Tuesday, May 28, 2013

Why I Hate Sundays

First, I have 9 o’clock church. I wake up about 6:30 every morning, including Sundays. But for some reason 2 ½ hours is not enough time to get myself, 2 children and a husband ready. I shower, put on make-up, get breakfast, get the girls dressed and their hair done. All the while having to prompt Brent to get in the shower, do his hair, turn off the TV, get off the computer. I then have to find his belt, pack a diaper bag, get my hair done. Multiple times through out the morning I have to throw one or more members of my family out of the bathroom so I am not tripping over them. They each take a turn or all pile in to either stare at me or be under foot so I have to take 15 extra steps to grab a q tip instead of just reaching for one. I have to keep one eye alert to who is close to the curling iron in an effort to prevent Sunday morning burning. I herd my children and husband into the car. Brent has no concept of the need to hurry. He plods along slow and steady and has little care about my nerves frazzling as I twitch all morning long.

We arrive at church and have to find somewhere my children will be contain, but close enough to the door for a speeding exit when the inevitable tantrum or bathroom break occurs. I have to pray my goldfish/pretzel supply outlasts the speaker, and on High Council day my faith is tested.

The speaker is finished and all the mothers sigh a little sigh of relief knowing they have managed to control their children for 65-70 minutes and behavior will be a primary teacher's problem soon. Then our beloved bishop, a kind and righteous man whom I respect and care about,  rises on a day he isn’t conducting. I cringed inside and a wave of panic washes across me as I frantically eye the goldfish and see the empty Ziploc bag. He adds his testimony and experiences to the topic of the speakers and those extra 5-10 minutes stretches myself and my children to the breaking point. My baby seems to be programmed with an automatic switch that allows 65-70 minutes AND ONLY 65-70 minutes of patience and then she is DONE. Spirit or no spirit, she does not care what the bishop has to say and will truly bring that chapel to the ground if she is not set free soon. The closing song then has 4 FREAKING versus and the organist knows one speed: slow. By the end of the 4 verse, 2 page “I believe in Christ” I want to throw the hymn book at the conductor, run screaming from the building, ninja kicking the door on my way out.

The closing prayer is punctuated with wailing toddlers and sighing children.  The lovely, elderly sister saying the prayer makes sure she blesses EVERYBODY.
I am then off to teach primary. First problem with is: I hate children. 2nd: I have anxiety and even getting to church should qualify me for a medal. I am currently at war with the primary president that causes a mild amount of awkwardness when I flat out tell the 2nd counselor he should just be grateful I haven’t committed a crime and to tell Sister Fussy Pants to back off.

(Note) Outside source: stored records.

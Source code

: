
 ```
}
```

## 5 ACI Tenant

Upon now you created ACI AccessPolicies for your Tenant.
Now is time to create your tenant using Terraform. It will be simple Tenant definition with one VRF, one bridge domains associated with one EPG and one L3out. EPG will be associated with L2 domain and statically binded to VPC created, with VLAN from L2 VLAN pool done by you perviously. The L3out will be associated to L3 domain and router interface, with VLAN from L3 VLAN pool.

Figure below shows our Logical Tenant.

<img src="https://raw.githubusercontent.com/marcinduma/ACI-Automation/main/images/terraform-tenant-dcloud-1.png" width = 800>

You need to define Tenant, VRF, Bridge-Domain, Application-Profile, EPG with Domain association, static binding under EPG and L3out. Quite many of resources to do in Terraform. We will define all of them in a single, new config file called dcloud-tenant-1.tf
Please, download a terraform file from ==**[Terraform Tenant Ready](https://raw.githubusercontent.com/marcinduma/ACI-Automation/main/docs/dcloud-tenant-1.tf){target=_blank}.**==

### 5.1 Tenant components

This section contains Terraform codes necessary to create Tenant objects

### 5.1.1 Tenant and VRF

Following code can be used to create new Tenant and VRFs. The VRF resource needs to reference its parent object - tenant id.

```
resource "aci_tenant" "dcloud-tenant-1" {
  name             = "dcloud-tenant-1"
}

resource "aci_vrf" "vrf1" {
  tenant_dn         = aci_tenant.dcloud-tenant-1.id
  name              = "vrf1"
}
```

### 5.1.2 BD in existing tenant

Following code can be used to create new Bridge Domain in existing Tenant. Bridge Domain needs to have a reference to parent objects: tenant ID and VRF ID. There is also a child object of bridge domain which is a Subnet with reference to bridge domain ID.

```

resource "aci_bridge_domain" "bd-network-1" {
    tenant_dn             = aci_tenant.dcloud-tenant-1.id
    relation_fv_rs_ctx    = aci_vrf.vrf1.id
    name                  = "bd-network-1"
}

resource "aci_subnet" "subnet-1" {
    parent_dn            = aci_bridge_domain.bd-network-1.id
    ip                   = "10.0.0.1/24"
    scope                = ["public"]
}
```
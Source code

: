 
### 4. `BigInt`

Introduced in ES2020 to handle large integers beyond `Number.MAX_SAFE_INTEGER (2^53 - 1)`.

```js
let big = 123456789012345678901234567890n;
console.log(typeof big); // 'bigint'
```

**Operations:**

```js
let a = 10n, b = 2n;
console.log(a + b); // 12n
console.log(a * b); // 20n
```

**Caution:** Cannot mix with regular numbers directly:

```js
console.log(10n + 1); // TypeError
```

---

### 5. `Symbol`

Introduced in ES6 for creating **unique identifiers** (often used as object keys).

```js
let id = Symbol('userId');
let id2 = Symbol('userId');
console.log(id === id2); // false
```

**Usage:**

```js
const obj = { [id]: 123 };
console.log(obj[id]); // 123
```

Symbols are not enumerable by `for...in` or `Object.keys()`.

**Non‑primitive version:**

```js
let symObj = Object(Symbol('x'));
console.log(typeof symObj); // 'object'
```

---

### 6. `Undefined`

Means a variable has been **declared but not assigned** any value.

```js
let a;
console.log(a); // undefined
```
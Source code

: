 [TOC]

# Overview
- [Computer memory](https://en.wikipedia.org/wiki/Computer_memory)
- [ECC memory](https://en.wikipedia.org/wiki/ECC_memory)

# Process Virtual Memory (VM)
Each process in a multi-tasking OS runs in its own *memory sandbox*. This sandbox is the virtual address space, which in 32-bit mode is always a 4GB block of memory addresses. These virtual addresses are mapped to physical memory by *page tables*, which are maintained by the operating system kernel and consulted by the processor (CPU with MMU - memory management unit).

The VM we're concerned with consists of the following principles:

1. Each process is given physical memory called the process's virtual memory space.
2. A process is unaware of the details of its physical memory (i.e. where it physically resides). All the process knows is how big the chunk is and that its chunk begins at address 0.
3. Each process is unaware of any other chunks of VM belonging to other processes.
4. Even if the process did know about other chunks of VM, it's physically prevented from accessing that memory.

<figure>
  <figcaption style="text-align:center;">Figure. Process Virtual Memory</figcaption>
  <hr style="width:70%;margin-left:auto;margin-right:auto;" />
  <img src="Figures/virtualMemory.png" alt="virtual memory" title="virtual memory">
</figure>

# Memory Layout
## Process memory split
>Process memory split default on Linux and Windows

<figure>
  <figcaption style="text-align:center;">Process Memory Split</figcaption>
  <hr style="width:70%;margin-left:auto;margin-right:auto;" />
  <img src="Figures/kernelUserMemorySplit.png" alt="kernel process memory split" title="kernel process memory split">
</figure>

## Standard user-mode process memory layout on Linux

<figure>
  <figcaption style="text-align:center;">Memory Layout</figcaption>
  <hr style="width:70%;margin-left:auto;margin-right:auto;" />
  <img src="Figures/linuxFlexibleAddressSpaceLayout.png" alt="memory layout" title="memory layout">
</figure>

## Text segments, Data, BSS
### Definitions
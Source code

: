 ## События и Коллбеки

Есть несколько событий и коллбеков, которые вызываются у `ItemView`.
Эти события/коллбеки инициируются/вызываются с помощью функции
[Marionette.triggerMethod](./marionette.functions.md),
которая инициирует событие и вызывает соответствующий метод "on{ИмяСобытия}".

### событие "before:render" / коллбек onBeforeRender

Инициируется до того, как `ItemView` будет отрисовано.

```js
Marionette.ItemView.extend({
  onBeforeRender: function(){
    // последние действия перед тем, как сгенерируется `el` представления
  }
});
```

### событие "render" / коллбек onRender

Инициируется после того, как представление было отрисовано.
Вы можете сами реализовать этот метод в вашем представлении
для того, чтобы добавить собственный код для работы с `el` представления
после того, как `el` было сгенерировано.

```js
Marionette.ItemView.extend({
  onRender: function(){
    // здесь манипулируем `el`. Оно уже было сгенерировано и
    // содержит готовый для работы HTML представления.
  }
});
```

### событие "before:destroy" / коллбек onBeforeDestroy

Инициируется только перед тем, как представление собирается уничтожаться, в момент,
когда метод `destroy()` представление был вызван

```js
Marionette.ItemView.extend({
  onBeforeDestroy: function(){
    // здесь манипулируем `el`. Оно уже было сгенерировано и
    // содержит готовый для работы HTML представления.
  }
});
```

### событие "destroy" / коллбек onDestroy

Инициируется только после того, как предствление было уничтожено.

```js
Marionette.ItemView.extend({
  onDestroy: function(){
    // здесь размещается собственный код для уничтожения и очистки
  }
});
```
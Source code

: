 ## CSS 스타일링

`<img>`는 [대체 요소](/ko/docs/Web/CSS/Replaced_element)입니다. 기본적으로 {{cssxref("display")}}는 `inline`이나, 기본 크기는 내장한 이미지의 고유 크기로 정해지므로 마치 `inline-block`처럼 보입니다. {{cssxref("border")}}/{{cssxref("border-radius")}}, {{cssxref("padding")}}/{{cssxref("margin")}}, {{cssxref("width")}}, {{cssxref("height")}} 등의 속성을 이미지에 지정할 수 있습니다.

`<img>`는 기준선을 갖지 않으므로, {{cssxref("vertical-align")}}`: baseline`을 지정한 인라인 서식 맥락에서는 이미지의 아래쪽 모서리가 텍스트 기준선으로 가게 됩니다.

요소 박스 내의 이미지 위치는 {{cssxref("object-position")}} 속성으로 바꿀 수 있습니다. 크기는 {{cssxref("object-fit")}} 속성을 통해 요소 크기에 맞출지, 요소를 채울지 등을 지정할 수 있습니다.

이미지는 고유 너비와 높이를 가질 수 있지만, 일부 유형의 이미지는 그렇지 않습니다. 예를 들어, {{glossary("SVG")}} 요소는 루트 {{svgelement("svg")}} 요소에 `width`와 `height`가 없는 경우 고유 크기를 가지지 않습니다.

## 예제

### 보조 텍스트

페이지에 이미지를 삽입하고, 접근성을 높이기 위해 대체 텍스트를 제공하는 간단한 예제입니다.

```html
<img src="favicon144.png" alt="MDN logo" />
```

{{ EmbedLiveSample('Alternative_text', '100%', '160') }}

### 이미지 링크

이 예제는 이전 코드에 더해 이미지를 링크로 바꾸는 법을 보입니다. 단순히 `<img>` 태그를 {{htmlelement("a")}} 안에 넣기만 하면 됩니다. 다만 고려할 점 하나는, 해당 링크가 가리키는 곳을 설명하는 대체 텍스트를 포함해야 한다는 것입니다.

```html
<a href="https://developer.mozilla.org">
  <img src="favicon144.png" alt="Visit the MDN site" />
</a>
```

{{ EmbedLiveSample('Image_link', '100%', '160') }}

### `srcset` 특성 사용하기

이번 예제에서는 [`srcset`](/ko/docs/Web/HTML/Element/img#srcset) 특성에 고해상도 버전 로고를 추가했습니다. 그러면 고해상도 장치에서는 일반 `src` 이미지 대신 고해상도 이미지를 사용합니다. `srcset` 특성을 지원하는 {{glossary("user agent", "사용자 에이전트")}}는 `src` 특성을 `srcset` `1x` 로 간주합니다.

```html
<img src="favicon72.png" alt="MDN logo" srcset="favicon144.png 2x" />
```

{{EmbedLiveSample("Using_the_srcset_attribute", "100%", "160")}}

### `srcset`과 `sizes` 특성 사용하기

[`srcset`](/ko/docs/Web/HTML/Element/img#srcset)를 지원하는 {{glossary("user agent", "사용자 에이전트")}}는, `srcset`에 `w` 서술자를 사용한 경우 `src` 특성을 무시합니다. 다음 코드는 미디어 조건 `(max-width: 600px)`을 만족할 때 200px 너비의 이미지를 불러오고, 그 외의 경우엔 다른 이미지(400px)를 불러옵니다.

The lessons are boring. Church is boring. Those dear children will eventually appreciate that one day they will glean a drop of spiritual understanding from lessons, but for now they are just being tortured by a woman who probably knows less about the gospel than they do. I bribe them. We have an understanding.

3rd hour arrives and I hurry to the library to help there. An hour of boredom punctuated by the ward that is after us letting their children run free down the hallways in an irreverent and disruptive manner.

I rush home to hurry and get lunch prepared. Lunch is consumed at top speed because we are all hungry. Church meetings cause an abnormal need for nourishment apparently. We then rush to get in naps. Rush to visit family. Rush to get home and get bath time done. Rush to get everyone to sleep so I can have a few minutes of peace with my husband before the week starts all over again.

I lay down to sleep and think “Shouldn’t I feel good when I go to church? Shouldn’t the desire to march to the front, grab the speaker by the collar and unceremoniously plop him back into his chair NOT be a part of the feelings in sacrament meeting?” And heaven help us all if it’s fast and testimony meeting. But that is a whole other post for a different day.

I sigh and pray that when next week arrives I will not let my blood pressure get so high and I will do better to not want to take a cattle prod to everyone.

2 comments:

Annie Leavitt said...

I would tell you it gets better, but it doesn't. I just have gotten used to Sundays being a lot of work. Period. THey are not a day of rest for mothers. But I know it's all worth it (it really better bE!)

ShEiLa said...

My husband says, Day of rest, my rear.
Amen Sister!

I love you rants and remember the splitting headaches every Sunday when my kids were little.

Ashley... I love you!

ToOdLeS.

ps. Tony has had a very tough week of health issues. Thank you for your talent for writing and making him laugh. My entire family loves an Ashley Rant!